• _What to work on_
From the entries that follow, gather each line holding the word "works".

- - -

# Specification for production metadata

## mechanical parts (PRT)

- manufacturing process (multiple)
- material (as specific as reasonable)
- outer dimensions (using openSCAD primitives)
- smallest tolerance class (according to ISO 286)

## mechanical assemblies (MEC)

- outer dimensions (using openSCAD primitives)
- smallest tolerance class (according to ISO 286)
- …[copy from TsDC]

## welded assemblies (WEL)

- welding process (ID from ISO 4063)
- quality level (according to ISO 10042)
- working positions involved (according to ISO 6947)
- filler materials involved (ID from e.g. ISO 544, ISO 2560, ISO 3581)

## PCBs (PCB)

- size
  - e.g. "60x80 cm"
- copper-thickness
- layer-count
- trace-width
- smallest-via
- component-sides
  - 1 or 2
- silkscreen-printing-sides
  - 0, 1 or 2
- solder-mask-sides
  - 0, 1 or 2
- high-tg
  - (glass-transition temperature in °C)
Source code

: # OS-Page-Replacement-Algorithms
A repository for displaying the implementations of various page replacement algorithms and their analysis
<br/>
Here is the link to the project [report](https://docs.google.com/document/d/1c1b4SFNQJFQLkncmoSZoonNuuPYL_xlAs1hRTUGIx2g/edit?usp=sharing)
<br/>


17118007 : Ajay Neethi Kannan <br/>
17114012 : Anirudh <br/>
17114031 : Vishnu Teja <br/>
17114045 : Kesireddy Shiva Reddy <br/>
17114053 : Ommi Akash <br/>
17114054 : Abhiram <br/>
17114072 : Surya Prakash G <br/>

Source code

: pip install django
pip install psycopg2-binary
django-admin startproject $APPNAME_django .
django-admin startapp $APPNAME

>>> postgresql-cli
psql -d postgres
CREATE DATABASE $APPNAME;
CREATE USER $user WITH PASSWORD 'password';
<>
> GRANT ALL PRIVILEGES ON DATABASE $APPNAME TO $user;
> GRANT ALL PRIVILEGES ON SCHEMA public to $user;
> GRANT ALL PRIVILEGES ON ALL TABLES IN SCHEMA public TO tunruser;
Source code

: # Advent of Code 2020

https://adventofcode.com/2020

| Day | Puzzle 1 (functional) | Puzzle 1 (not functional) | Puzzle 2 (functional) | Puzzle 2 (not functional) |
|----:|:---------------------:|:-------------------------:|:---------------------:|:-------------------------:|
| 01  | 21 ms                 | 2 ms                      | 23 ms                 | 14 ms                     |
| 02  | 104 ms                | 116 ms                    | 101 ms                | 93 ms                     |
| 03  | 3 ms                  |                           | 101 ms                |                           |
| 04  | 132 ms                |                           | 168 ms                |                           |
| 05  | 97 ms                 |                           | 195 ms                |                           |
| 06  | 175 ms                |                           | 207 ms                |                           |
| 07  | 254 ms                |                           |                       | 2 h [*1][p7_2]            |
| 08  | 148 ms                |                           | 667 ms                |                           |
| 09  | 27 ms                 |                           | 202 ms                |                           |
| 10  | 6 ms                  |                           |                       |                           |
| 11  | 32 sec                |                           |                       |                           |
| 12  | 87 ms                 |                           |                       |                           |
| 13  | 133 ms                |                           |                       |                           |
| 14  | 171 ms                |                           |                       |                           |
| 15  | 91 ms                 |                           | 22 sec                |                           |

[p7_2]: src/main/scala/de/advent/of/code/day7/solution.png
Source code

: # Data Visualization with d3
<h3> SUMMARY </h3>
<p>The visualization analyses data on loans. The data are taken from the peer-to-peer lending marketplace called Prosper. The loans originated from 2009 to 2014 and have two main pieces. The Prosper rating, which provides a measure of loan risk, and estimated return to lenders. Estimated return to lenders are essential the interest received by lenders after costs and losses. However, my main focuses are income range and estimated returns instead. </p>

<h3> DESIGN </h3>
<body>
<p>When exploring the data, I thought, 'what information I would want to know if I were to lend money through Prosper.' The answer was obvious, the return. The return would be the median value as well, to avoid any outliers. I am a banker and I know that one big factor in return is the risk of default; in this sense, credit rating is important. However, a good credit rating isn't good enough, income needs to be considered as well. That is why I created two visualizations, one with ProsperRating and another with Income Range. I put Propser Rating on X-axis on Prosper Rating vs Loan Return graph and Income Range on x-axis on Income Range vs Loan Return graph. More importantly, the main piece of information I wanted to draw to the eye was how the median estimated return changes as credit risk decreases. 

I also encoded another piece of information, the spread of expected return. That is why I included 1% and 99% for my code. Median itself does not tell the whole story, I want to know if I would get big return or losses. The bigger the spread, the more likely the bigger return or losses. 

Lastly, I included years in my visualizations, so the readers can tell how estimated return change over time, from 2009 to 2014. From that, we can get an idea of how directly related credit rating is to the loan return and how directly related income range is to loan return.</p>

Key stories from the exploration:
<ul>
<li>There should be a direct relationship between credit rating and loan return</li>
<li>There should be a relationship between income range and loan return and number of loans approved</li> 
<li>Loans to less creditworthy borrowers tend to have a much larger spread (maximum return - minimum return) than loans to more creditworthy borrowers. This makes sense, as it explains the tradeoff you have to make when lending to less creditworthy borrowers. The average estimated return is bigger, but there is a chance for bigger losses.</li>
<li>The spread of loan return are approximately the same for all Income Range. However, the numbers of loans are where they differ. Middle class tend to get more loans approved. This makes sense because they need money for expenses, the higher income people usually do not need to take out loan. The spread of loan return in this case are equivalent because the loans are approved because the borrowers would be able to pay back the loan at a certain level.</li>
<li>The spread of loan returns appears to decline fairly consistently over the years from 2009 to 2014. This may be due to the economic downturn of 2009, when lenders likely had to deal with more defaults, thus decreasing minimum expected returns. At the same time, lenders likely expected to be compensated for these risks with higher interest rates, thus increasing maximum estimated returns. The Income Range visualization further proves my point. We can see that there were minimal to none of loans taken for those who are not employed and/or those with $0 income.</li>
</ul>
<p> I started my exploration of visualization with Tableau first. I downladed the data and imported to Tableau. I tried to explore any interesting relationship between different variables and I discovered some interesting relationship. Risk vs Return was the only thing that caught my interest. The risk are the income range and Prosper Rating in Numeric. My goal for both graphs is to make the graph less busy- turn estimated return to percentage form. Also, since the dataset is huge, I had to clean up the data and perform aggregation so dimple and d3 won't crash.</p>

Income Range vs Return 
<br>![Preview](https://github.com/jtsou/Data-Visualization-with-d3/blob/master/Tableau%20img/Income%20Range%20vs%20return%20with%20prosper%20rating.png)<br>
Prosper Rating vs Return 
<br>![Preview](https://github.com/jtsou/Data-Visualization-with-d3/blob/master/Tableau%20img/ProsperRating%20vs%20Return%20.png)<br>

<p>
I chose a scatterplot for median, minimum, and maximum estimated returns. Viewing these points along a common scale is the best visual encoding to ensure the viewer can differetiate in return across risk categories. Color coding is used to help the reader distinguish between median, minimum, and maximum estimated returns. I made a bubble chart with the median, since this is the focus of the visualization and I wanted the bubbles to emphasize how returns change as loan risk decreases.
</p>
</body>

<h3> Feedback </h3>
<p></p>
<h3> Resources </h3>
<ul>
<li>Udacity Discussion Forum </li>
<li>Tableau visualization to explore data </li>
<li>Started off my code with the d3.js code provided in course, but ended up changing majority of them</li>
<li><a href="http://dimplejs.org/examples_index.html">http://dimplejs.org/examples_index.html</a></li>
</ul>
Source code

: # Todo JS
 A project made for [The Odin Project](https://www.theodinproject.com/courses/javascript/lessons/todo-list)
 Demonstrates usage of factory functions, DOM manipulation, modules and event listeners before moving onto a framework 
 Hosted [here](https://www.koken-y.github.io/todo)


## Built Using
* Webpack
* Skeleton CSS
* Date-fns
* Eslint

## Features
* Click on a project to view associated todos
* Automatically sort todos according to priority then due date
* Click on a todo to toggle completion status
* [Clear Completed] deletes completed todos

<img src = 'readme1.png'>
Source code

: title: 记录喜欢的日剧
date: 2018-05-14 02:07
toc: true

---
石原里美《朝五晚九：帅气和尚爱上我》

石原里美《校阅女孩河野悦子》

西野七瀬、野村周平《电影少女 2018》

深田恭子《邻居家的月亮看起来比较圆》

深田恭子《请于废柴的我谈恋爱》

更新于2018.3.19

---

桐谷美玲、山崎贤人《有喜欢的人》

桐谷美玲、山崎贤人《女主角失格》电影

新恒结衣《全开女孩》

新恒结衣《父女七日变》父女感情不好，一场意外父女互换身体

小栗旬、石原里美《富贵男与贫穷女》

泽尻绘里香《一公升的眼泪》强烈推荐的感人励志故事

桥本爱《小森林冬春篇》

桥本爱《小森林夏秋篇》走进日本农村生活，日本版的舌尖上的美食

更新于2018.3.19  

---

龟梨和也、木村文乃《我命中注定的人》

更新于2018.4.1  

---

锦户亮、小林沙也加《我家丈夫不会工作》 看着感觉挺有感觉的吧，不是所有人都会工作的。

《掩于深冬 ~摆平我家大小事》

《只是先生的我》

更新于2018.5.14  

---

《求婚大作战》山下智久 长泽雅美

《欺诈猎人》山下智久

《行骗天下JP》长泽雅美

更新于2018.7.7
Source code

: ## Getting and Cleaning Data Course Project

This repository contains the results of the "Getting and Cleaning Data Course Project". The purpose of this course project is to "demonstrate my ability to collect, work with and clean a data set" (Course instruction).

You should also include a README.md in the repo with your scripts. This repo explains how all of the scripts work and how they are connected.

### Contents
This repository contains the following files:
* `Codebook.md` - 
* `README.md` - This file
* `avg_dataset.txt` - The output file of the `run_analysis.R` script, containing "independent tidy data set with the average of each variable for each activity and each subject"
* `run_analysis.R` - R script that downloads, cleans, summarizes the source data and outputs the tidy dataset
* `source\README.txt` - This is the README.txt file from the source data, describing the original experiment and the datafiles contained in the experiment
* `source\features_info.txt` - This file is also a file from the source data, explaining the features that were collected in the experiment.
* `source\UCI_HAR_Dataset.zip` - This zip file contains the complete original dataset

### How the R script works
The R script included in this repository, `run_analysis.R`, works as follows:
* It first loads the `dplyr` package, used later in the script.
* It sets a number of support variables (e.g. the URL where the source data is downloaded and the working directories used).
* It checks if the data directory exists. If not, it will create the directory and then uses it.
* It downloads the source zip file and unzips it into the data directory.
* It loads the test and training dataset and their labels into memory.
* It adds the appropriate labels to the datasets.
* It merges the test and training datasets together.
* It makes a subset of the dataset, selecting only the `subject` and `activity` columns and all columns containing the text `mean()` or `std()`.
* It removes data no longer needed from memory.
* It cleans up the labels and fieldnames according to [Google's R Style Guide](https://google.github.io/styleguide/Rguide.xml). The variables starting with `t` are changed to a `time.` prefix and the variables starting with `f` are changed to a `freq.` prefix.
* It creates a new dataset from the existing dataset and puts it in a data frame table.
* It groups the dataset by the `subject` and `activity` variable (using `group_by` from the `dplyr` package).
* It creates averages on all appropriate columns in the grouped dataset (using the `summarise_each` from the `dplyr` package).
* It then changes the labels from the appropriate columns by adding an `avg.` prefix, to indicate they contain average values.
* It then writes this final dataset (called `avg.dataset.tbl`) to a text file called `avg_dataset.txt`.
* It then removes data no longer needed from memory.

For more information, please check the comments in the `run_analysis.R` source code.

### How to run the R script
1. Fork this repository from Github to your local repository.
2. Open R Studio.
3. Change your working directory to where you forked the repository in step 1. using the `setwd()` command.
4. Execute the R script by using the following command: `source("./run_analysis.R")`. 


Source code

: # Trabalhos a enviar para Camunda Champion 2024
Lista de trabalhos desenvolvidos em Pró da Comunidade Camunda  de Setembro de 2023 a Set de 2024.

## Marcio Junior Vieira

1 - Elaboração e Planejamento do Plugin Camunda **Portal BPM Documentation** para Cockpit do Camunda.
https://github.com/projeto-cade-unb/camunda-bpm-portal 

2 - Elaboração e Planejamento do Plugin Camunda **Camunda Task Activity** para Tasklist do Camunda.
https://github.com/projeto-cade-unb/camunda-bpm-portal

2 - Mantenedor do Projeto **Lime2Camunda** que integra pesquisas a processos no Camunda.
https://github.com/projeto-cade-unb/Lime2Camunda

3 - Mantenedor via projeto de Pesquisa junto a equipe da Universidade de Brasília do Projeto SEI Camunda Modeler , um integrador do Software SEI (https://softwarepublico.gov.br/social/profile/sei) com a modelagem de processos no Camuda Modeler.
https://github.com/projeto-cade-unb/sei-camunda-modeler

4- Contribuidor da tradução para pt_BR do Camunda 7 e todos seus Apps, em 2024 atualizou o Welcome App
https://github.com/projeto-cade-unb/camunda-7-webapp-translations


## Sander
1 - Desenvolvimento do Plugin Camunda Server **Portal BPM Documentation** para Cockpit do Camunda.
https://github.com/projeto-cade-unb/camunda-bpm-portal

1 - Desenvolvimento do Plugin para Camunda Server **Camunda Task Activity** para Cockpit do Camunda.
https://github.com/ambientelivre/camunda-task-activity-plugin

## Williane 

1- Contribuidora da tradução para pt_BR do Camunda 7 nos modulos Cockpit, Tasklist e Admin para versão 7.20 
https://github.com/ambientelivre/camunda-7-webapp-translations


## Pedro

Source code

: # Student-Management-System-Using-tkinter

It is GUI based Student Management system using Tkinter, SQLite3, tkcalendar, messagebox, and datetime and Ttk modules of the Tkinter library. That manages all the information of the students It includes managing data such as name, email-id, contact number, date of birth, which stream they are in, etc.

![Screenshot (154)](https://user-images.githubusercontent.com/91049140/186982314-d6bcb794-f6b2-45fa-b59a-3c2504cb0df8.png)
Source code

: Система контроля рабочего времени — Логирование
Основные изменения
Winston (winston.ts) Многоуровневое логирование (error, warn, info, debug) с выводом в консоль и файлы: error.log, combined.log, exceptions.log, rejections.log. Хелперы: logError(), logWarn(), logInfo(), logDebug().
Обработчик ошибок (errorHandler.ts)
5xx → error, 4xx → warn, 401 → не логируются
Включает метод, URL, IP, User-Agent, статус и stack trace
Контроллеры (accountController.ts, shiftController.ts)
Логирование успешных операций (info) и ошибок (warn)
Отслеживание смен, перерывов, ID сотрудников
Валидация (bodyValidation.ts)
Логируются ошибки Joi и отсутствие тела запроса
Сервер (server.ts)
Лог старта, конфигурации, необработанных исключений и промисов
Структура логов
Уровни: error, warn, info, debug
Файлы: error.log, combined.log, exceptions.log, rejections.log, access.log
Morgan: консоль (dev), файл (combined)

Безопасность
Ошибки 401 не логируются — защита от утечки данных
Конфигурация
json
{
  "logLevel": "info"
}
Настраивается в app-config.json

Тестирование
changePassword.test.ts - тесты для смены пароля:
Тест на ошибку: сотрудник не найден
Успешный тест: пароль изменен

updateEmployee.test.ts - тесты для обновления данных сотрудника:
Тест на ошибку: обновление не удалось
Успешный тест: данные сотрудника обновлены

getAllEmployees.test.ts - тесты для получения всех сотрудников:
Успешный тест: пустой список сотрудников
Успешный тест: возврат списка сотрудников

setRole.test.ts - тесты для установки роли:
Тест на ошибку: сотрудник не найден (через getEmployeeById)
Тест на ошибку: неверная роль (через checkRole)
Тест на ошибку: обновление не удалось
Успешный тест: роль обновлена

- - -

• _Answer box_
### How the R script works
The R script included in this repository, `run_analysis.R`, works as follows:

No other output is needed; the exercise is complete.